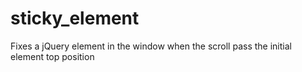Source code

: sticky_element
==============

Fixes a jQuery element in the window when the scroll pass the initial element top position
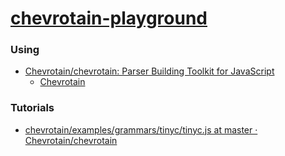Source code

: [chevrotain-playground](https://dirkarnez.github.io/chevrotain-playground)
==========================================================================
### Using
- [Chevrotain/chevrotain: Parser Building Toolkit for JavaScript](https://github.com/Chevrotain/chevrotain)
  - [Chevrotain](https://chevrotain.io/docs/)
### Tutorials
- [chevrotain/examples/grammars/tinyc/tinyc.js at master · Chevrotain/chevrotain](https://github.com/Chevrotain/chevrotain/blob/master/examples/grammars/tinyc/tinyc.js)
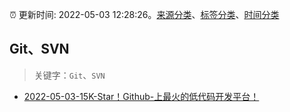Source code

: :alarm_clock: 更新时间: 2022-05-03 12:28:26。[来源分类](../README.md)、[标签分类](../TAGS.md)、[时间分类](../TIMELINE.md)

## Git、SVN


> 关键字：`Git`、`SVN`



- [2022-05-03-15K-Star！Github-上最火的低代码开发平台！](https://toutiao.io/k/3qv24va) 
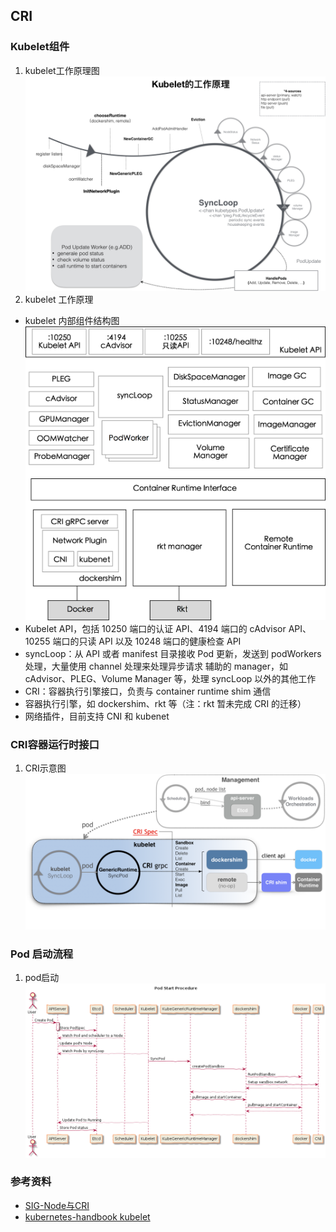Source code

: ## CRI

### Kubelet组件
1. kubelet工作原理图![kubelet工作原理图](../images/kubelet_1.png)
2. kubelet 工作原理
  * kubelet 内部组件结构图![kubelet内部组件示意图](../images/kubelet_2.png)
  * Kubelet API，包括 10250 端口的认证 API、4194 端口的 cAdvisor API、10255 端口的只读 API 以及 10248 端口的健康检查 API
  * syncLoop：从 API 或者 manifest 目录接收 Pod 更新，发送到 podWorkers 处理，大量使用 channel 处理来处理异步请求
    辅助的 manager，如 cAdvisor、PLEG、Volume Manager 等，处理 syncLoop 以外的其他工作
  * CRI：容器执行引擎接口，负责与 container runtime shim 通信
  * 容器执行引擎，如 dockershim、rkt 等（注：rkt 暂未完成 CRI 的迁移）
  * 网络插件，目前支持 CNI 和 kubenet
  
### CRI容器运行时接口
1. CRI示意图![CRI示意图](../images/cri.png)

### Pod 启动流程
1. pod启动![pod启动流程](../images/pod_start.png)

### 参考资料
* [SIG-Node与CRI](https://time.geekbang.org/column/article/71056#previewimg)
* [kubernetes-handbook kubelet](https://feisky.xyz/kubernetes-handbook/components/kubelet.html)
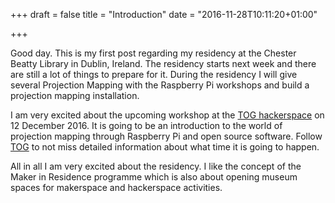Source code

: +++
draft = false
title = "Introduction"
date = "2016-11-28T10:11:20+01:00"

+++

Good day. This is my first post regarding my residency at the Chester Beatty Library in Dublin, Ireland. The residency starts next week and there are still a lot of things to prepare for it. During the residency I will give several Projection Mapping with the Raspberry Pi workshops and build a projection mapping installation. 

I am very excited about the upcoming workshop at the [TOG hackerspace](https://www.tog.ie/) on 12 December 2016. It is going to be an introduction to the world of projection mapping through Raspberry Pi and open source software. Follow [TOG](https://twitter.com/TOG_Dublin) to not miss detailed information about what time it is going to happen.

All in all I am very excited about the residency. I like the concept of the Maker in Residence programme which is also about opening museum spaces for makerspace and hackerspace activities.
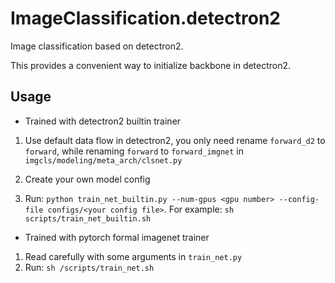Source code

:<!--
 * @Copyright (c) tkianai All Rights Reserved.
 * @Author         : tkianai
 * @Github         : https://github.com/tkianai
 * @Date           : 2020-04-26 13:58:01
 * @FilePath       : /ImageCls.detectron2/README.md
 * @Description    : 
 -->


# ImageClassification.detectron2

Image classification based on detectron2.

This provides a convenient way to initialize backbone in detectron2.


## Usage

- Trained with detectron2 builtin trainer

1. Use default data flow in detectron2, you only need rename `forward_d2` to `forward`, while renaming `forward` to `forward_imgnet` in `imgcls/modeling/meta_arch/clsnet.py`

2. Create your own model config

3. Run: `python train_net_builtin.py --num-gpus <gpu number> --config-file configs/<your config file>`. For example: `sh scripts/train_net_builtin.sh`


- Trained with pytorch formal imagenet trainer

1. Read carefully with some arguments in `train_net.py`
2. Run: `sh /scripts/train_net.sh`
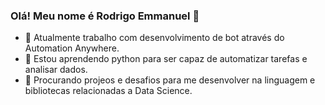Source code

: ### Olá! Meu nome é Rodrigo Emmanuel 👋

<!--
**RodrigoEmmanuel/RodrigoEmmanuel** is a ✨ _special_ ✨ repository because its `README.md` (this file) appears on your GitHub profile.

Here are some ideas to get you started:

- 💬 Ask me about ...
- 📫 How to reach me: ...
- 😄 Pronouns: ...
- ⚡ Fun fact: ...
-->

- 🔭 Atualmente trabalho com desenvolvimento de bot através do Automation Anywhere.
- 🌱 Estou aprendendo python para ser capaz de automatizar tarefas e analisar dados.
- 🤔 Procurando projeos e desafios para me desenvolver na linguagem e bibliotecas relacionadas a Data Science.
——
(WHAT YOU SHOULD DO)
Using the material above, set down every line exactly, but skip the pictures.

(SOLUTION FOR THIS EXERCISE)
Source code

: sticky_element
==============

Fixes a jQuery element in the window when the scroll pass the initial element top position
Source code

: [chevrotain-playground](https://dirkarnez.github.io/chevrotain-playground)
==========================================================================
### Using
- [Chevrotain/chevrotain: Parser Building Toolkit for JavaScript](https://github.com/Chevrotain/chevrotain)
  - [Chevrotain](https://chevrotain.io/docs/)
### Tutorials
- [chevrotain/examples/grammars/tinyc/tinyc.js at master · Chevrotain/chevrotain](https://github.com/Chevrotain/chevrotain/blob/master/examples/grammars/tinyc/tinyc.js)
Source code

: :alarm_clock: 更新时间: 2022-05-03 12:28:26。[来源分类](../README.md)、[标签分类](../TAGS.md)、[时间分类](../TIMELINE.md)

## Git、SVN


> 关键字：`Git`、`SVN`



- [2022-05-03-15K-Star！Github-上最火的低代码开发平台！](https://toutiao.io/k/3qv24va) 
Source code

: ## CRI

### Kubelet组件
1. kubelet工作原理图![kubelet工作原理图](../images/kubelet_1.png)
2. kubelet 工作原理
  * kubelet 内部组件结构图![kubelet内部组件示意图](../images/kubelet_2.png)
  * Kubelet API，包括 10250 端口的认证 API、4194 端口的 cAdvisor API、10255 端口的只读 API 以及 10248 端口的健康检查 API
  * syncLoop：从 API 或者 manifest 目录接收 Pod 更新，发送到 podWorkers 处理，大量使用 channel 处理来处理异步请求
    辅助的 manager，如 cAdvisor、PLEG、Volume Manager 等，处理 syncLoop 以外的其他工作
  * CRI：容器执行引擎接口，负责与 container runtime shim 通信
  * 容器执行引擎，如 dockershim、rkt 等（注：rkt 暂未完成 CRI 的迁移）
  * 网络插件，目前支持 CNI 和 kubenet
  
### CRI容器运行时接口
1. CRI示意图![CRI示意图](../images/cri.png)

### Pod 启动流程
1. pod启动![pod启动流程](../images/pod_start.png)

### 参考资料
* [SIG-Node与CRI](https://time.geekbang.org/column/article/71056#previewimg)
* [kubernetes-handbook kubelet](https://feisky.xyz/kubernetes-handbook/components/kubelet.html)
Source code

: +++
draft = false
title = "Introduction"
date = "2016-11-28T10:11:20+01:00"

+++

Good day. This is my first post regarding my residency at the Chester Beatty Library in Dublin, Ireland. The residency starts next week and there are still a lot of things to prepare for it. During the residency I will give several Projection Mapping with the Raspberry Pi workshops and build a projection mapping installation. 

I am very excited about the upcoming workshop at the [TOG hackerspace](https://www.tog.ie/) on 12 December 2016. It is going to be an introduction to the world of projection mapping through Raspberry Pi and open source software. Follow [TOG](https://twitter.com/TOG_Dublin) to not miss detailed information about what time it is going to happen.

All in all I am very excited about the residency. I like the concept of the Maker in Residence programme which is also about opening museum spaces for makerspace and hackerspace activities.
Source code

:<!--
 * @Copyright (c) tkianai All Rights Reserved.
 * @Author         : tkianai
 * @Github         : https://github.com/tkianai
 * @Date           : 2020-04-26 13:58:01
 * @FilePath       : /ImageCls.detectron2/README.md
 * @Description    : 
 -->


# ImageClassification.detectron2

Image classification based on detectron2.

This provides a convenient way to initialize backbone in detectron2.


## Usage

- Trained with detectron2 builtin trainer

1. Use default data flow in detectron2, you only need rename `forward_d2` to `forward`, while renaming `forward` to `forward_imgnet` in `imgcls/modeling/meta_arch/clsnet.py`

2. Create your own model config

3. Run: `python train_net_builtin.py --num-gpus <gpu number> --config-file configs/<your config file>`. For example: `sh scripts/train_net_builtin.sh`


- Trained with pytorch formal imagenet trainer

1. Read carefully with some arguments in `train_net.py`
2. Run: `sh /scripts/train_net.sh`
Source code

: ### Olá! Meu nome é Rodrigo Emmanuel 👋

<!--
**RodrigoEmmanuel/RodrigoEmmanuel** is a ✨ _special_ ✨ repository because its `README.md` (this file) appears on your GitHub profile.

Here are some ideas to get you started:

- 💬 Ask me about ...
- 📫 How to reach me: ...
- 😄 Pronouns: ...
- ⚡ Fun fact: ...
-->

- 🔭 Atualmente trabalho com desenvolvimento de bot através do Automation Anywhere.
- 🌱 Estou aprendendo python para ser capaz de automatizar tarefas e analisar dados.
- 🤔 Procurando projeos e desafios para me desenvolver na linguagem e bibliotecas relacionadas a Data Science.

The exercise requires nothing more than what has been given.